The 7-4 en banc majority of the Ninth Circuit is apparently of the leftist school of thought that insists the Second Amendment is all about militias and not the people. In the original understanding of the Founders, however, the people are the militia, so these leftists are plainly wrong.
The judges added, “We can find no general right to carry arms into the public square for self-defense.” Instead, they insist, the Second Amendment applies only to the “defense of hearth and home.” They have reduced the word “bear” to utter meaninglessness.
Imagine this onerous restriction in light of any other constitutional right. “Congress shall make no law … abridging the freedom of speech [in the home].” Or even of faux constitutional rights like abortion or marriage. You can have an abortion, so long as the doctor comes to your home. You can marry a same-sex partner, but it doesn’t count once you leave your house.
The absurdity is self-evident. Yet that’s what passes for leftist logic when it comes to guns.
Moreover, the offending judges reach around the Constitution by appealing to 150-year-old Hawaii law. “In order to reach their conclusions,” notes gun writer Cam Edwards, “the judges in the majority decided that laws in place in Hawaii before it ever became a state take precedence over the clear and unambiguous language of the Second Amendment, which declares that the right of the people to both keep and bear arms shall not be infringed. According to the Ninth Circuit, those ‘longstanding traditions’ in Hawaii law matter more than the Constitution itself.”

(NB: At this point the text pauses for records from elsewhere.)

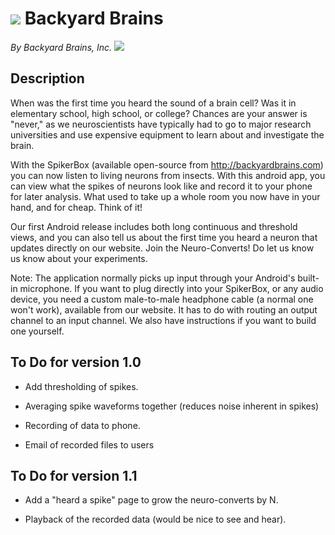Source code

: ![](https://raw.github.com/BackyardBrains/Backyard-Brains-Android-App/master/bugdroid.png)
Backyard Brains
===============
_By Backyard Brains, Inc._
![](https://raw.github.com/BackyardBrains/Backyard-Brains-Android-App/master/screenie.png)

Description
-----------
When was the first time you heard the sound of a brain cell? Was it in elementary school, high school, or college? Chances are your answer is "never," as we neuroscientists have typically had to go to major research universities and use expensive equipment to learn about and investigate the brain.

With the SpikerBox (available open-source from http://backyardbrains.com) you can now listen to living neurons from insects.  With this android app, you can view what the spikes of neurons look like and record it to your phone for later analysis. What used to take up a whole room you now have in your hand, and for cheap. Think of it!

Our first Android release includes both long continuous and threshold views, and you can also tell us about the first time you heard a neuron that updates directly on our website. Join the Neuro-Converts! Do let us know us know about your experiments. 

Note: The application normally picks up input through your Android's built-in microphone. If you want to plug directly into your SpikerBox, or any audio device, you need a custom male-to-male headphone cable (a normal one won't work), available from our website. It has to do with routing an output channel to an input channel.  We also have instructions if you want to build one yourself.

To Do for version 1.0
---------------------

* Add thresholding of spikes.

* Averaging spike waveforms together (reduces noise inherent in spikes)

* Recording of data to phone.

* Email of recorded files to users

To Do for version 1.1
---------------------

* Add a "heard a spike" page to grow the neuro-converts by N.

* Playback of the recorded data (would be nice to see and hear).

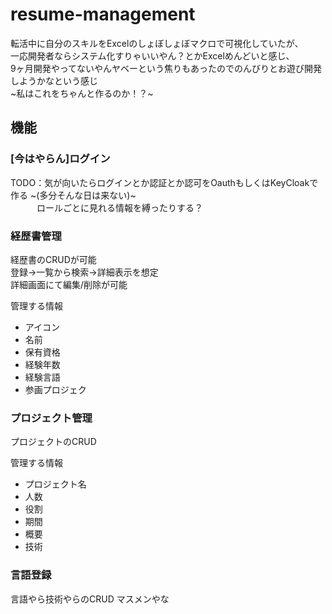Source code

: # resume-management
転活中に自分のスキルをExcelのしょぼしょぼマクロで可視化していたが、  
一応開発者ならシステム化すりゃいいやん？とかExcelめんどいと感じ、    
9ヶ月開発やってないやんヤベーという焦りもあったのでのんびりとお遊び開発しようかなという感じ  
~私はこれをちゃんと作るのか！？~

## 機能

### [今はやらん]ログイン

TODO：気が向いたらログインとか認証とか認可をOauthもしくはKeyCloakで作る ~(多分そんな日は来ない)~  
　　　ロールごとに見れる情報を縛ったりする？  

### 経歴書管理

経歴書のCRUDが可能  
登録→一覧から検索→詳細表示を想定  
詳細画面にて編集/削除が可能  

管理する情報  
* アイコン
* 名前
* 保有資格
* 経験年数
* 経験言語
* 参画プロジェク

### プロジェクト管理

プロジェクトのCRUD

管理する情報  
* プロジェクト名
* 人数
* 役割
* 期間
* 概要
* 技術

### 言語登録

言語やら技術やらのCRUD
マスメンやな
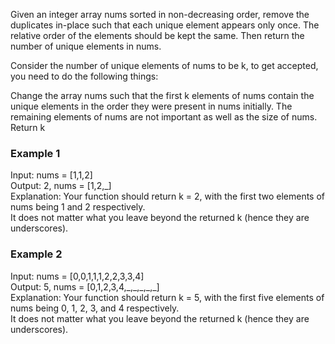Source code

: Given an integer array nums sorted in non-decreasing order, remove the duplicates in-place such that each unique element appears only once. The relative order of the elements should be kept the same. Then return the number of unique elements in nums.

Consider the number of unique elements of nums to be k, to get accepted, you need to do the following things:

Change the array nums such that the first k elements of nums contain the unique elements in the order they were present in nums initially. The remaining elements of nums are not important as well as the size of nums.
Return k

<h3>Example 1</h3>
Input: nums = [1,1,2] <br>
Output: 2, nums = [1,2,_] <br>
Explanation: Your function should return k = 2, with the first two elements of nums being 1 and 2 respectively. <br>
It does not matter what you leave beyond the returned k (hence they are underscores).

<h3>Example 2</h3>
Input: nums = [0,0,1,1,1,2,2,3,3,4] <br>
Output: 5, nums = [0,1,2,3,4,_,_,_,_,_] <br>
Explanation: Your function should return k = 5, with the first five elements of nums being 0, 1, 2, 3, and 4 respectively. <br>
It does not matter what you leave beyond the returned k (hence they are underscores).
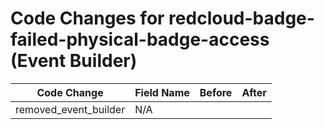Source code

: # Code Changes for redcloud-badge-failed-physical-badge-access (Event Builder)

| Code Change | Field Name | Before | After |
|-------------|------------|--------|-------|
| removed_event_builder | N/A |  |  |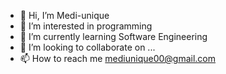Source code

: - 👋 Hi, I’m Medi-unique
- 👀 I’m interested in programming
- 🌱 I’m currently learning Software Engineering
- 💞️ I’m looking to collaborate on ...
- 📫 How to reach me mediunique00@gmail.com

<!---
Medi-unique/Medi-unique is a ✨ special ✨ repository because its `README.md` (this file) appears on your GitHub profile.
You can click the Preview link to take a look at your changes.
--->
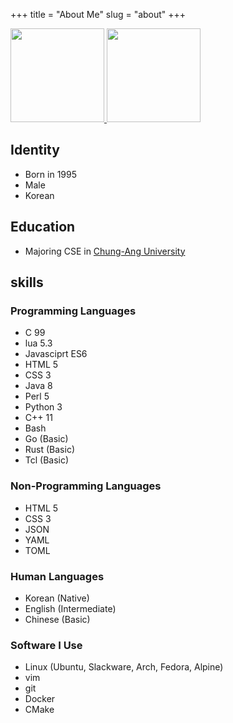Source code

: +++
title = "About Me"
slug = "about"
+++

<a href="https://www.youracclaim.com/badges/d8097d38-a0e3-4597-b8fa-1f0d35a8b075/public_url">
<img src="https://acclaim-production-app.s3.amazonaws.com/images/c3f99bbd-3c35-4eed-9c43-227b3fc0d892/Oracle-Certification-badge_OC-Professional.png" style="width:150px">
</a>
</img>
<a href="https://www.youracclaim.com/badges/eb5b3fb2-b2bf-4dbf-a51c-184bf91d3304/public_url">
<img src="https://acclaim-production-app.s3.amazonaws.com/images/effb73fd-bc5e-4df3-8c06-ec415ac3f8bf/Oracle-Certification-badge_OC-CertifiedExpert.png" style="width:150px"/>
</a>

## Identity
- Born in 1995
- Male
- Korean

## Education
- Majoring CSE in [Chung-Ang University](https://www.cau.ac.kr)

## skills
### Programming Languages
- C 99
- lua 5.3
- Javasciprt ES6
- HTML 5
- CSS 3
- Java 8
- Perl 5
- Python 3
- C++ 11
- Bash
- Go (Basic)
- Rust (Basic)
- Tcl (Basic)

### Non-Programming Languages
- HTML 5
- CSS 3
- JSON
- YAML
- TOML

### Human Languages
- Korean (Native)
- English (Intermediate)
- Chinese (Basic)

### Software I Use
- Linux (Ubuntu, Slackware, Arch, Fedora, Alpine)
- vim
- git
- Docker
- CMake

That’s to say nothing of King Edward I, whom the judges also cite in going all the way back to English law in the Middle Ages. Didn’t we fight a war of independence from England in which the first shots were fired over an attempt at gun confiscation? Yes, yes we did.
This bizarre ruling also flies in the face not only of the Ninth Circuit’s own previous jurisprudence but of the Supreme Court’s important rulings in Heller and McDonald. Unfortunately, Heller largely focused on confirming that the Second Amendment is an individual right, while McDonald held that the Second Amendment is “incorporated” against the states. That narrow focus left the question of bearing arms outside the home a glaring example of the Supreme Court’s dereliction on the Second Amendment.
Perhaps that will change now that the Ninth Circuit has somewhat contradicted itself, as well as two other circuit courts. Three years ago, the Ninth struck down Hawaii’s “may issue” gun-permit regime. In Young v. Hawaii, Judge Diarmuid O'Scannlain, who dissented in this week’s case, wrote, “The Second Amendment does protect a right to carry a firearm in public for self-defense.”
The current majority nevertheless pointed to a 2016 ruling in which it “held that individuals do not have a Second Amendment right to carry concealed weapons in public.” Yet that ruling was itself an en banc decision overturning a previous ruling to the contrary.
The court, as O'Scannlain put it in his dissent, “has decided that the Second Amendment does not mean what it says.”
Obviously, it’s time for the Supreme Court to provide some clarity on an amendment that is abundantly clear to originalists but has been treated as a second-class right.